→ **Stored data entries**
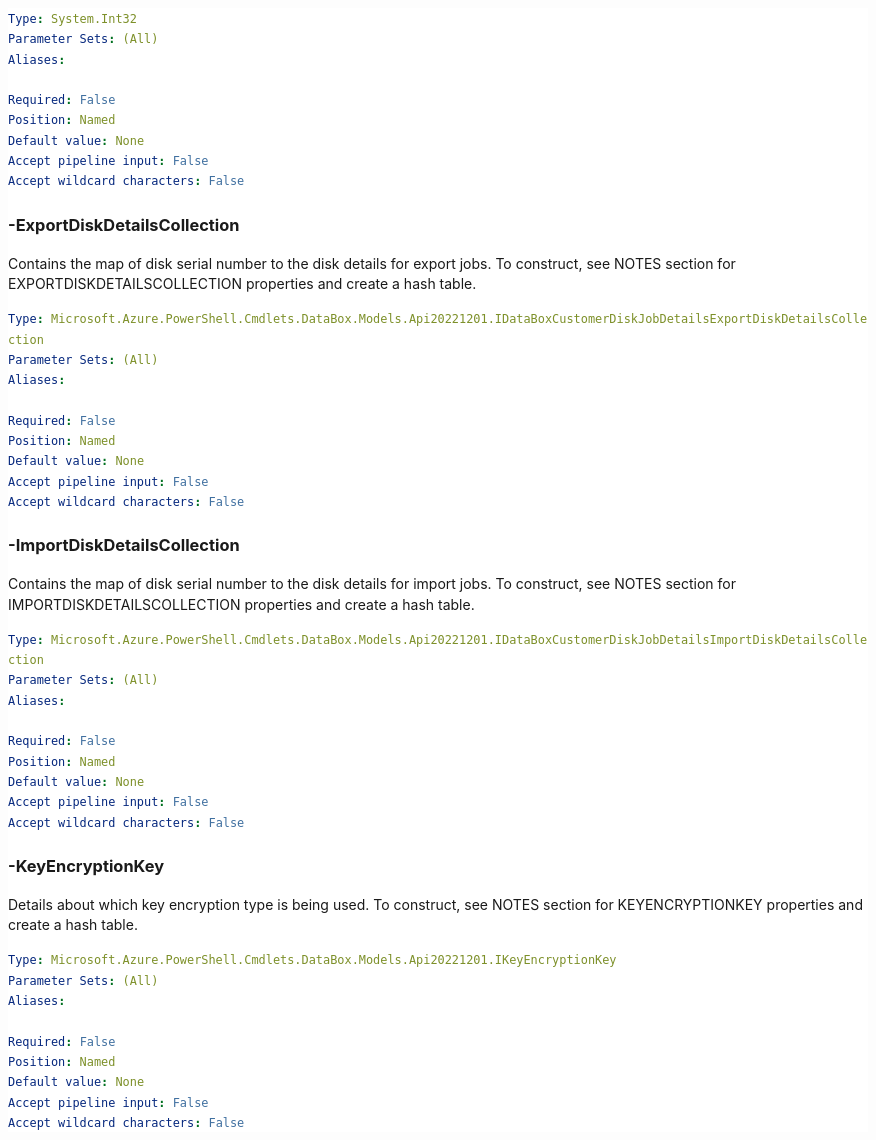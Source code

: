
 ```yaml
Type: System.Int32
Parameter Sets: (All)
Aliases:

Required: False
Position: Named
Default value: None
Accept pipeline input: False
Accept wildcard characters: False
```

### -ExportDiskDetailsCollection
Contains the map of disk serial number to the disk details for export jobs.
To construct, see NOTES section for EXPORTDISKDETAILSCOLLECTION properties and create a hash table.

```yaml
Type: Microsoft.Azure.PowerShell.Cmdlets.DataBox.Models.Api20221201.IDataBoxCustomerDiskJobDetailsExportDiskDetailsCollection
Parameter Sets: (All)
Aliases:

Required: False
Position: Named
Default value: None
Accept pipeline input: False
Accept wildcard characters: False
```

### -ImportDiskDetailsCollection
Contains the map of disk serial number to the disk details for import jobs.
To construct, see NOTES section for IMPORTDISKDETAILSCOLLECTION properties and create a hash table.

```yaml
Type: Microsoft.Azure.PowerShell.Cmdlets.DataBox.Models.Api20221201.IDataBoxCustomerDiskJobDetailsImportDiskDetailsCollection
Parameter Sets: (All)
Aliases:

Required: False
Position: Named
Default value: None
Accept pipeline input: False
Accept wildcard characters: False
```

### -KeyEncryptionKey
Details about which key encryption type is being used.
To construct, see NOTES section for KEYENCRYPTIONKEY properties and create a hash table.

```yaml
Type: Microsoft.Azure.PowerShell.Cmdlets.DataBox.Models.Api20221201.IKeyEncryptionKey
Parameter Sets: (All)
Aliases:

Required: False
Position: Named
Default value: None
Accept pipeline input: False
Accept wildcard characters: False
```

* * *

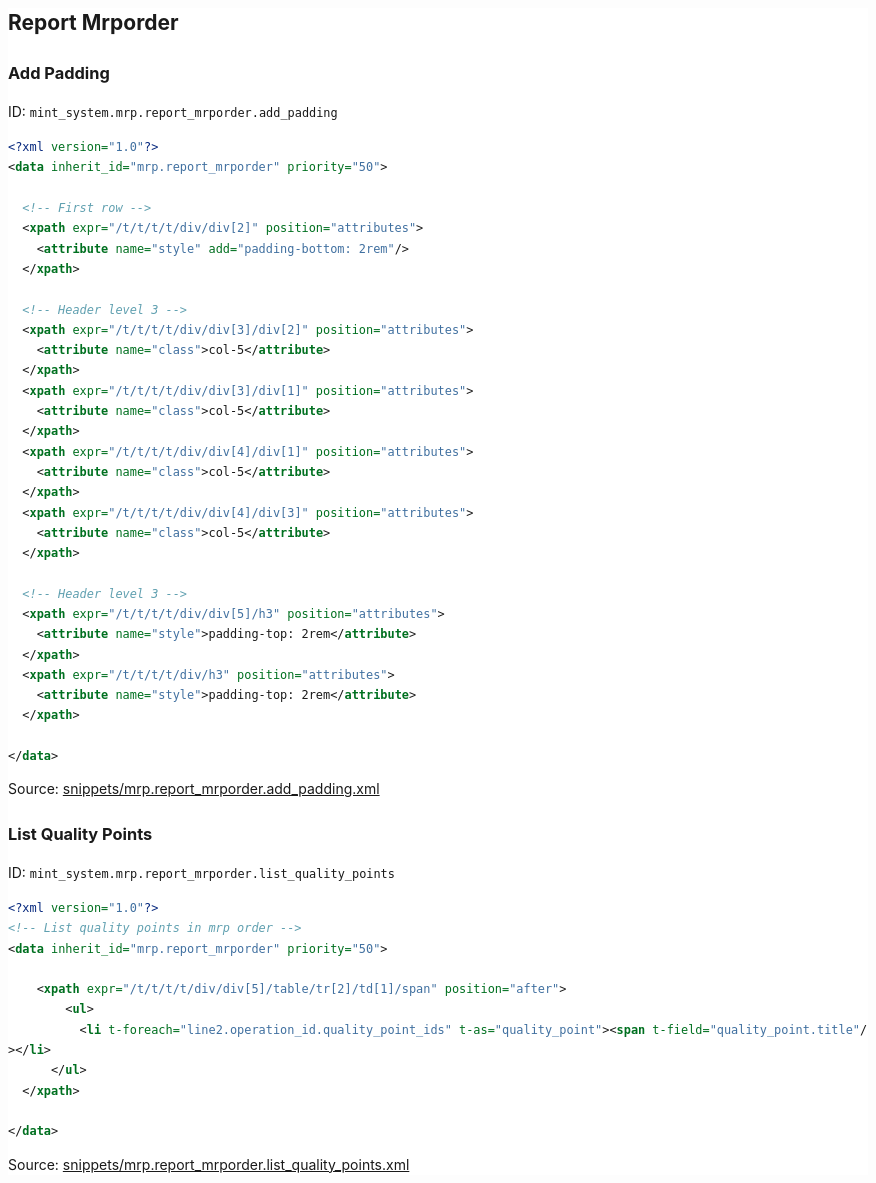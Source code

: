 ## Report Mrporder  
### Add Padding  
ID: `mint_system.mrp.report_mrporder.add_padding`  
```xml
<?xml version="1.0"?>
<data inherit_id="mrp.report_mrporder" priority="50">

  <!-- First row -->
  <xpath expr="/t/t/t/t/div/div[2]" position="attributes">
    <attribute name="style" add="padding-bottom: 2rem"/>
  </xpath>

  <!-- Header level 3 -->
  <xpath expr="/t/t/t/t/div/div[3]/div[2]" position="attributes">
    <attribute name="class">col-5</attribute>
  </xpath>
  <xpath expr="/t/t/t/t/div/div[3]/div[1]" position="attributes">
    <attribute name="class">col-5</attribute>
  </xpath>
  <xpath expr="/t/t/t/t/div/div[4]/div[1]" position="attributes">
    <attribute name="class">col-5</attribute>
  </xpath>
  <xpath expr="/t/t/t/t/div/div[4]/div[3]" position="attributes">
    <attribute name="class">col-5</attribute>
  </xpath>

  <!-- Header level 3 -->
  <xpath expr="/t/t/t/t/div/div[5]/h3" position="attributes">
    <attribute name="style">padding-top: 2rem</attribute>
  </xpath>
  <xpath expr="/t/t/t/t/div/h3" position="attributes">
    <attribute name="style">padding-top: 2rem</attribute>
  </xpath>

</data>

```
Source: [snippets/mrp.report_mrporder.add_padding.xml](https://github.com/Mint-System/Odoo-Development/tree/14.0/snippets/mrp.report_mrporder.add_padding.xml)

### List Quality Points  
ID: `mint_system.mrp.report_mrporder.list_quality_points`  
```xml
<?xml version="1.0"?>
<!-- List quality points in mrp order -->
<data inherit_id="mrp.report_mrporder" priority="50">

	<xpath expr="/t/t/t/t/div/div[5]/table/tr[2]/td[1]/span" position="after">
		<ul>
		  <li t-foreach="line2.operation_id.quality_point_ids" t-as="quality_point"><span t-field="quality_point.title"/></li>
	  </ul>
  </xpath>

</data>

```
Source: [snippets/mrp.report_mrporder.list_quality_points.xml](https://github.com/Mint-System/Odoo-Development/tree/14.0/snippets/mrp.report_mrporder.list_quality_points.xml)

...

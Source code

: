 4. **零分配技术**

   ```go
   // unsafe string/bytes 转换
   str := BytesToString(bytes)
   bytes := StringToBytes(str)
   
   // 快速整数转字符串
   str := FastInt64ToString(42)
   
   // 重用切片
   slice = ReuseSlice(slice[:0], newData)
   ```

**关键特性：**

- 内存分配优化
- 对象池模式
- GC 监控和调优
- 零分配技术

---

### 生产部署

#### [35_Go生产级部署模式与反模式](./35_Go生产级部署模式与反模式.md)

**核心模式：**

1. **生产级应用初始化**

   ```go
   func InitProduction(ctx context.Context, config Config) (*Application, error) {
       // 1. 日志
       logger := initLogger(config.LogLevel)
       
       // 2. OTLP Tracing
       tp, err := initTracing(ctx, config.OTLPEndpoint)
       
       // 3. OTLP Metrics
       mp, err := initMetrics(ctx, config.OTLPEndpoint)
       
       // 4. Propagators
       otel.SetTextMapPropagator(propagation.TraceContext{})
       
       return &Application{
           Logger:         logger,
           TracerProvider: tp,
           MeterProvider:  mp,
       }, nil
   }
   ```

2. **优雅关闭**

→ **PROBLEM STATEMENT**
Determine which lines above include the word "number", and report those lines in full.

→ **SOLVED EXERCISE**
Contains the map of disk serial number to the disk details for export jobs.
Contains the map of disk serial number to the disk details for import jobs.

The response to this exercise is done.